▶ **Activity**
Your answer is a number only: how many lines in the data below contain "linkedin"?

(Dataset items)
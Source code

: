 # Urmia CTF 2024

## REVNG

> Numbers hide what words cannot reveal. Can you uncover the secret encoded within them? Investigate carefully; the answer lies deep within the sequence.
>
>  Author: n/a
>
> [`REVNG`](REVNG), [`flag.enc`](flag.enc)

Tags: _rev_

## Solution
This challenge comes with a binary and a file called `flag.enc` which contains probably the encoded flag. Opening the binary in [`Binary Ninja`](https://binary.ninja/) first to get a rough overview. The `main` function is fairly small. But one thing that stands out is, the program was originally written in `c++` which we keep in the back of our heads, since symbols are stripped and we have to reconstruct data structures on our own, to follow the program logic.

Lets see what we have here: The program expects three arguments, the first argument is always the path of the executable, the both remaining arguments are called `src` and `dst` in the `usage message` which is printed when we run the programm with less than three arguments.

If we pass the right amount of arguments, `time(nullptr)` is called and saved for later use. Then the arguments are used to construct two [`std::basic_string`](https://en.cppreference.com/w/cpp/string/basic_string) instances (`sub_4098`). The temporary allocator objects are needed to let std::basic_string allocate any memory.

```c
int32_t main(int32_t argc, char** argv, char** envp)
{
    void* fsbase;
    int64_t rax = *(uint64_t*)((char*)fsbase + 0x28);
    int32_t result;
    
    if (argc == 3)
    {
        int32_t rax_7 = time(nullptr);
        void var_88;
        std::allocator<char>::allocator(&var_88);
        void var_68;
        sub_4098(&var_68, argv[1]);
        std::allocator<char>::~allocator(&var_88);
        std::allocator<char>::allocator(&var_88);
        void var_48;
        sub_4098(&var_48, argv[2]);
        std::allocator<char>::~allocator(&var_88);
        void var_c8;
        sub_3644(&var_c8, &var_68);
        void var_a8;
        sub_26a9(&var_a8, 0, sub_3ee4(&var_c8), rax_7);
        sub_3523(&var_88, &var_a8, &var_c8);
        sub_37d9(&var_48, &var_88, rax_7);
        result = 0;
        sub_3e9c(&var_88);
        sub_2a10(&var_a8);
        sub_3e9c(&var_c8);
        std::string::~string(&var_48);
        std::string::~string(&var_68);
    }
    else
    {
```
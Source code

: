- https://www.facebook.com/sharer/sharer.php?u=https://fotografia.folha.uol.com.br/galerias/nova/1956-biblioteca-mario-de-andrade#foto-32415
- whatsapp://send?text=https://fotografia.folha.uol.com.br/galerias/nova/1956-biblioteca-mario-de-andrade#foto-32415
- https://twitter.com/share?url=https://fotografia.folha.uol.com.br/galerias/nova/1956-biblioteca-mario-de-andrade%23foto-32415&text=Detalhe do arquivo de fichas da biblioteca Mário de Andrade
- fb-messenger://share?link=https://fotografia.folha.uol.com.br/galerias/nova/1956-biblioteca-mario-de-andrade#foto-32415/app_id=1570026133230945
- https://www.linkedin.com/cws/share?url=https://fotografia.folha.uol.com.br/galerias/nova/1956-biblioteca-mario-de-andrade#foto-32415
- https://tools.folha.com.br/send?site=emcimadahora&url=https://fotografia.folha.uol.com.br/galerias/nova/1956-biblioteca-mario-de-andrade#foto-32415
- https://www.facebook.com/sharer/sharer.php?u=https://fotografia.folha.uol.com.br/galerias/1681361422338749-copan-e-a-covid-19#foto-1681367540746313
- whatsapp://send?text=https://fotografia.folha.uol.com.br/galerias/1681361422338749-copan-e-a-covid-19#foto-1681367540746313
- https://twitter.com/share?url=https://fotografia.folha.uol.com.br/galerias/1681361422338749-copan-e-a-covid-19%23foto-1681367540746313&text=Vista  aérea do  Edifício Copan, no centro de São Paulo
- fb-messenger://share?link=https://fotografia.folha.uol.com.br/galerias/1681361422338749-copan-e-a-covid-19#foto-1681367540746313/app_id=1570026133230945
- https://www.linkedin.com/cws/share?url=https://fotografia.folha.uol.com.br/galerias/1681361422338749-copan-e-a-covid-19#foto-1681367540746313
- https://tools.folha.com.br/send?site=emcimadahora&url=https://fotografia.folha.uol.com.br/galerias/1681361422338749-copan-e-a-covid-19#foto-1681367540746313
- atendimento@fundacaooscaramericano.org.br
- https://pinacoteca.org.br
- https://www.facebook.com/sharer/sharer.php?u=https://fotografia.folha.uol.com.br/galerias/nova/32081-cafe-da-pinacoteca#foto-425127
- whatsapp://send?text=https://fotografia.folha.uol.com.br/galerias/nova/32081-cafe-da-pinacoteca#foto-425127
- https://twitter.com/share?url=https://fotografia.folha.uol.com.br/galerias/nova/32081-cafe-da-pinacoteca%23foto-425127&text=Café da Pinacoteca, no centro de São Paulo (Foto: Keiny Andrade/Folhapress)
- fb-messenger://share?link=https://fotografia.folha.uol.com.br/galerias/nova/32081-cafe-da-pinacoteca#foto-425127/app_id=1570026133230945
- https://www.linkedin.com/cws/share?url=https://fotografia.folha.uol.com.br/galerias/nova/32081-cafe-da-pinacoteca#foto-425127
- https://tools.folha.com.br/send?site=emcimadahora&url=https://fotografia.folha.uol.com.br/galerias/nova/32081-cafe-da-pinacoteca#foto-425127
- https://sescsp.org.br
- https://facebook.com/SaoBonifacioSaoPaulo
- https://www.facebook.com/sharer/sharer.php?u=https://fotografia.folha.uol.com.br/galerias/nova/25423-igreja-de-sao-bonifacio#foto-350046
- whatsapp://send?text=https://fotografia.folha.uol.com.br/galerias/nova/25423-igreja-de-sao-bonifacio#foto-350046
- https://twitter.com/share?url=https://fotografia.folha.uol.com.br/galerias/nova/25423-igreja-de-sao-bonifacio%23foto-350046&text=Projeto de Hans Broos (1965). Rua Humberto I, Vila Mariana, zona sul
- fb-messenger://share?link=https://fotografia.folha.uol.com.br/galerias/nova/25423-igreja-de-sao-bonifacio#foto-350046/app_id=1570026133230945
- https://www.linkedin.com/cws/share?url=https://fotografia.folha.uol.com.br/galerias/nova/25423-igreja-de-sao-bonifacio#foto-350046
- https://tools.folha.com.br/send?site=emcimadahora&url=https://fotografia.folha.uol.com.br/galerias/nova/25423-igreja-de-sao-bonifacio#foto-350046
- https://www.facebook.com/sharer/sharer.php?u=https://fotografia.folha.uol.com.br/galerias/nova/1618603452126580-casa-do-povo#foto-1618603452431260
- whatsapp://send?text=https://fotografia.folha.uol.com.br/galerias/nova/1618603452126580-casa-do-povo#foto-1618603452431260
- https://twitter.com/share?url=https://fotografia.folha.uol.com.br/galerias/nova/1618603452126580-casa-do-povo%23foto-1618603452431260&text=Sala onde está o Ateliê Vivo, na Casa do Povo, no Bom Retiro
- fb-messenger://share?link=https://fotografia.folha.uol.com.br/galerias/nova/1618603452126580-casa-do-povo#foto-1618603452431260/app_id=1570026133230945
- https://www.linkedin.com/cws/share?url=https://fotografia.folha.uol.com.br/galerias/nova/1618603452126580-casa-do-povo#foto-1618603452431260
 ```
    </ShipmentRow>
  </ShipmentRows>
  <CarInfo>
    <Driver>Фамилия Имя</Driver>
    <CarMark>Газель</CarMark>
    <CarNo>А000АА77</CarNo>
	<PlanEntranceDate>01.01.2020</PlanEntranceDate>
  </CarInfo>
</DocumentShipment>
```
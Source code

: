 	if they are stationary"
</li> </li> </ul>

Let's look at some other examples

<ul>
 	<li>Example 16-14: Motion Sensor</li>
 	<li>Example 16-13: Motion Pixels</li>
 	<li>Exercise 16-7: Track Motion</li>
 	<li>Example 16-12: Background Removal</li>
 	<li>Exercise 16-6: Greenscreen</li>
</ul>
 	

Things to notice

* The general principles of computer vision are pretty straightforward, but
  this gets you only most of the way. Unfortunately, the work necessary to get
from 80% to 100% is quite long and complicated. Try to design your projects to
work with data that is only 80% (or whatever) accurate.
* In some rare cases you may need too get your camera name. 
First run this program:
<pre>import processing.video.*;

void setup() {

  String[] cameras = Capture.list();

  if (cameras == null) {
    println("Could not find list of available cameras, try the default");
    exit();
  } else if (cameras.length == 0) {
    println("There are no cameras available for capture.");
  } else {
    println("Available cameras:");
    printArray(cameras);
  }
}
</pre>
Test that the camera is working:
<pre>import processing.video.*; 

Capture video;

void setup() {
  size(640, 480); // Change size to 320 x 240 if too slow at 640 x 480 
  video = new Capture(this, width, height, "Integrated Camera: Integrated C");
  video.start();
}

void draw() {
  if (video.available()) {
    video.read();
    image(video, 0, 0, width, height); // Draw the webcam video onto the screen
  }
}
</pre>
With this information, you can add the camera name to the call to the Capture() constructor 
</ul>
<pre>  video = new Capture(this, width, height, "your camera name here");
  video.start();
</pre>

▶ **Solution to the problem**
5